Frozen blocks: A group in Canada builds an enormous igloo
ANCHORAGE, Alaska (KTUU) - Stop me if you’ve heard this one before, someone finds out you live in Alaska and they immediately ask you “Do you live in an igloo?” It’s an experience that most people here in the 49th state have experienced. That doesn’t however, take away from how impressive a genuine igloo can be. This is why a group of our neighbors to the east in Nunavut, Canada are getting a bit of attention for the enormous igloo they built this week.
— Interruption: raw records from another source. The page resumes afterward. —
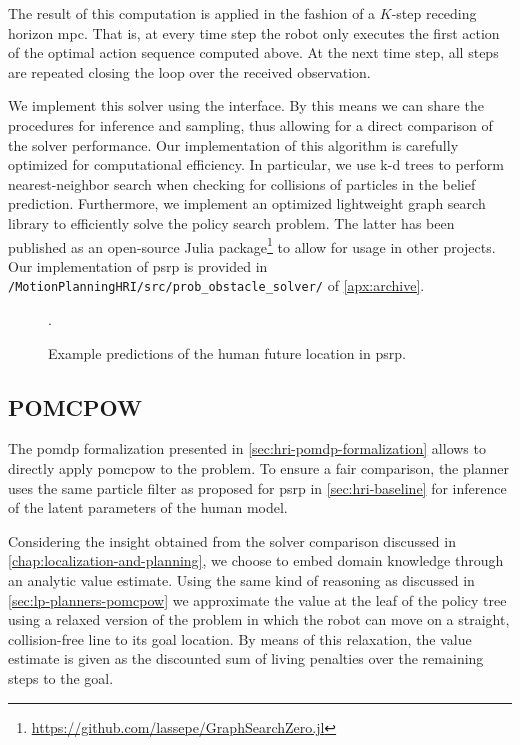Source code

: The result of this computation is applied in the fashion of a $K$-step receding
horizon \ac{mpc}. That is, at every time step the robot only executes the first
action of the optimal action sequence computed above. At the next time step,
all steps are repeated closing the loop over the received observation.

We implement this solver using the \pomdpsjl interface. By this means we can
share the procedures for inference and sampling, thus allowing for a direct
comparison of the solver performance. Our implementation of this algorithm is
carefully optimized for computational efficiency. In particular, we use k-d
trees to perform nearest-neighbor search when checking for collisions of
particles in the belief prediction. Furthermore, we implement an optimized
lightweight graph search library to efficiently solve the policy search
problem. The latter has been published as an open-source Julia
package\footnote{\url{https://github.com/lassepe/GraphSearchZero.jl}} to allow
for usage in other projects. Our implementation of \ac{psrp} is provided in
\texttt{\appdata/MotionPlanningHRI/src/prob\_obstacle\_solver/} of \cref{apx:archive}.

\begin{figure}[htpb]
  \centering
  .
  \caption{Example predictions of the human future location in \acf{psrp}.}
  \label{fig:psrp-prediction-example}
\end{figure}

\subsection{POMCPOW}\label{sec:hri-planners}

The \ac{pomdp} formalization presented in \cref{sec:hri-pomdp-formalization}
allows to directly apply \ac{pomcpow} to the problem. To ensure a fair
comparison, the planner uses the same particle filter as proposed for \ac{psrp}
in \cref{sec:hri-baseline} for inference of the latent parameters of the human model.

Considering the insight obtained from the solver comparison discussed in
\cref{chap:localization-and-planning}, we choose to embed domain knowledge
through an analytic value estimate. Using the same kind of reasoning as
discussed in \cref{sec:lp-planners-pomcpow} we approximate the value at the
leaf of the policy tree using a relaxed version of the problem in which the
robot can move on a straight, collision-free line to its goal location. By
means of this relaxation, the value estimate is given as the discounted sum of
living penalties over the remaining steps to the goal.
Instructed by Solomon Awa and Jacoposie Toglik, the building crew of the Qaggik or igloo put in serious time and work to bring this creation into being. The 30-foot wide dome of ice required scaffolding, ladders, saws and other implements of construction to make and move all the bricks needed to build the impressive structure.
For Alex Flaherty, the opportunity to participate in the building of this igloo means a lot.
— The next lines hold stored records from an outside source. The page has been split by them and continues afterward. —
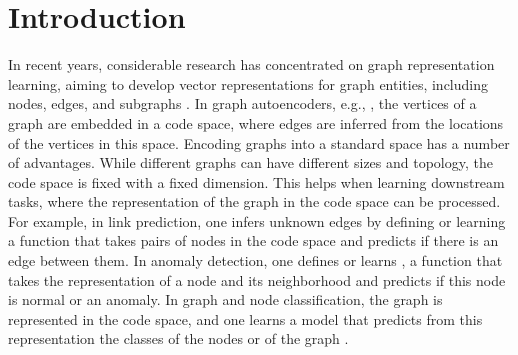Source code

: \documentclass[letterpaper]{article} %
\newcommand{\ron}[1]{{{\textcolor{red}{\textbf{[Ron:} {#1}\textbf{]}}}}}
\begin{document}
%


\section{Introduction}

In recent years, considerable research has concentrated on graph representation learning, aiming to develop vector representations for graph entities, including nodes, edges, and subgraphs \cite{hamilton2017representation,GRL_survet2020}. In graph autoencoders, e.g.,  \cite{kipf2016variational,grover2019graphite,JMLR:v21:19-671,mehta2019stochastic}, the vertices of a graph are embedded in a code space, where edges are inferred from the locations of the vertices in this space. Encoding graphs into a standard space has a number of advantages. While different graphs can have different sizes and topology, the code space is fixed with a fixed dimension. This helps when  learning downstream tasks, where the representation of the graph in the code space can be processed. For example, in link prediction, one infers unknown edges by defining \cite{kipf2016variational} or learning \cite{kumar2020linkreview} a function that takes pairs of nodes in the code space and predicts if there is an edge between them. In anomaly detection, one defines \cite{ding2019dominant,fan2020anomalydae} or learns \cite{chen2020gaan,ding2021aegis},  a function that takes the representation of a node and its neighborhood and predicts if this node is normal or an anomaly. In graph and node classification, the graph is represented in the code space, and one learns a model that predicts from this representation the classes of the nodes or of the graph \cite{GCN,MPNN}. %
\end{document}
“It feels amazing to be able to undertake such a project like this and for all of us to be able to be even a part of a project like this. It gives you a sense of pride and a lot of respect for the people, our ancestors. What they had to do and how they had to do it without having modern saws, transporting the snow, no scaffolding and no ladders. They didn’t have all that stuff so we were wondering holy cow how’d they get up there.”
According to Flaherty, he lost count of the total number of bricks needed to complete this project sometime around 1,300. No matter the amount of material through, the feat itself is impressive and as Alaskan’s, we can probably all send them a little tip of the fur cap for the effort.